Si le public est encore très éparpillé quand débarquent vers 18h45 la pétillante Cherilyn MacNeil et ses compères, il ne faut pas plus d’un titre à Dear Reader – accompagné pour l’occasion de deux musiciens de Get Well Soon – pour subjuguer l’auditoire. Ce titre, "Never Goes", se révèle pourtant être un véritable numéro d’équilibriste sur scène – comme la plupart des extraits de Replace Why With Funny. Mais grâce à quelques petits subterfuges (notamment l’enregistrement en live de choeurs utilisés ensuite en boucle en arrière-plan), le groupe s’en sort à merveille et peut alors dérouler la majeure partie de son album avec classe et sobriété – et même une pointe d’humour.

On s’en doutait déjà, la voix de Cherilyn MacNeil confirme son statut de véritable star de la soirée, dévoilant à chaque instant toute sa puissance et toute son amplitude - douce sur "Release Me", sèche sur "Dear Heart", presque violente sur le final de "Great White Bear". Il n’en faut pas plus pour conquérir définitivement un public qui parvient à arracher un court rappel, sous la forme de l’inédit "Heavy" qui donne déjà envie d’en entendre plus de la part de ce groupe décidément surprenant.

Au moment d’enchaîner sur la prestation de Get Well Soon, une question se pose : comment Konstantin Gropper va-t-il réussir à retranscrire sur scène toute la richesse de sa musique ? La réponse est simple : en remplaçant ses manières d’homme-orchestre de studio par une approche en groupe plus directe et plus rock. Avec juste un violon et une trompette en guise de support, les compositions du jeune allemand se révèlent sous un autre jour, encore plus impressionnant. Les superbes ballades que sont "I Sold My Hands For Food So Please Feed Me" et "People Magazine Front Cover" reprennent leur respiration une fois débarrassées de leurs déluges de cordes et de cuivres, tandis que les singles "If This Hat Is Missing I Have Gone Hunting" et "Listen ! Those Lost At Sea Sing A Song On Christmas Day" (pfou, ces titres !) menacent à tout instant de crever le plafond de la Cartonnerie – trop bas pour une musique de cette envergure.
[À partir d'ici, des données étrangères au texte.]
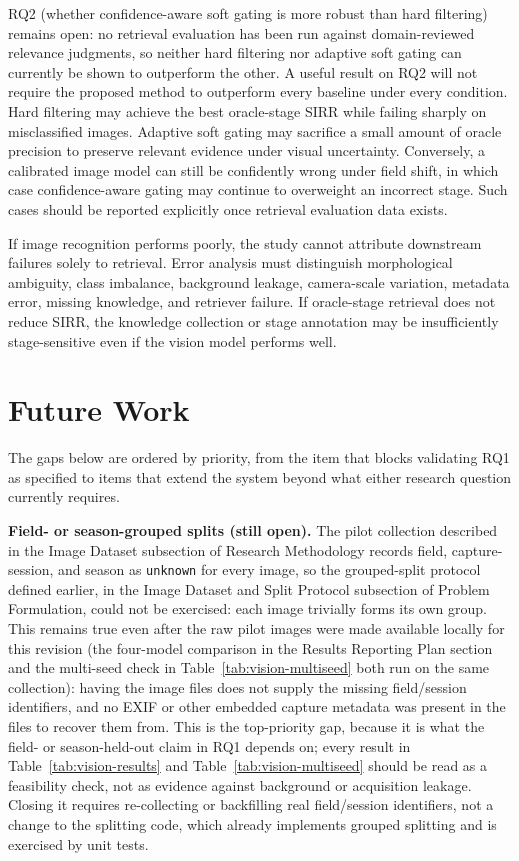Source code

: \documentclass[conference]{IEEEtran}
\begin{document}
RQ2 (whether confidence-aware soft gating is more robust than hard filtering) remains open: no retrieval evaluation has been run against domain-reviewed relevance judgments, so neither hard filtering nor adaptive soft gating can currently be shown to outperform the other. A useful result on RQ2 will not require the proposed method to outperform every baseline under every condition. Hard filtering may achieve the best oracle-stage SIRR while failing sharply on misclassified images. Adaptive soft gating may sacrifice a small amount of oracle precision to preserve relevant evidence under visual uncertainty. Conversely, a calibrated image model can still be confidently wrong under field shift, in which case confidence-aware gating may continue to overweight an incorrect stage. Such cases should be reported explicitly once retrieval evaluation data exists.

If image recognition performs poorly, the study cannot attribute downstream failures solely to retrieval. Error analysis must distinguish morphological ambiguity, class imbalance, background leakage, camera-scale variation, metadata error, missing knowledge, and retriever failure. If oracle-stage retrieval does not reduce SIRR, the knowledge collection or stage annotation may be insufficiently stage-sensitive even if the vision model performs well.

\section{Future Work}
\label{sec:future-work}
The gaps below are ordered by priority, from the item that blocks validating RQ1 as specified to items that extend the system beyond what either research question currently requires.

\textbf{Field- or season-grouped splits (still open).} The pilot collection described in the Image Dataset subsection of Research Methodology records field, capture-session, and season as \texttt{unknown} for every image, so the grouped-split protocol defined earlier, in the Image Dataset and Split Protocol subsection of Problem Formulation, could not be exercised: each image trivially forms its own group. This remains true even after the raw pilot images were made available locally for this revision (the four-model comparison in the Results Reporting Plan section and the multi-seed check in Table~\ref{tab:vision-multiseed} both run on the same collection): having the image files does not supply the missing field/session identifiers, and no EXIF or other embedded capture metadata was present in the files to recover them from. This is the top-priority gap, because it is what the field- or season-held-out claim in RQ1 depends on; every result in Table~\ref{tab:vision-results} and Table~\ref{tab:vision-multiseed} should be read as a feasibility check, not as evidence against background or acquisition leakage. Closing it requires re-collecting or backfilling real field/session identifiers, not a change to the splitting code, which already implements grouped splitting and is exercised by unit tests.
\end{document}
Et puis surtout, on découvre sur scène un personnage que l’on n’imaginait pas ainsi, timide, humble, à des kilomètres de la mégalomanie affichée sur disque, ânonnant quelques mots maladroits de remerciement en français. Alors que l’on pouvait s’attendre à trouver un cabotin dans le style d’un Rufus Wainwright ou d’un Neil Hannon, le contraste n’en est que plus saisissant. Après avoir égrené la majeure partie de son premier album, Rest Now Weary Head…, l’Allemand revient à deux reprises sur scène, gratifiant le public rémois d’une reprise de Tom Waits, d’un inédit et surtout du superbe "Dear Tempest-Tossed ! Dear Weakened !" (non mais ces titres quoi) du récent EP Songs Against The Glaciation.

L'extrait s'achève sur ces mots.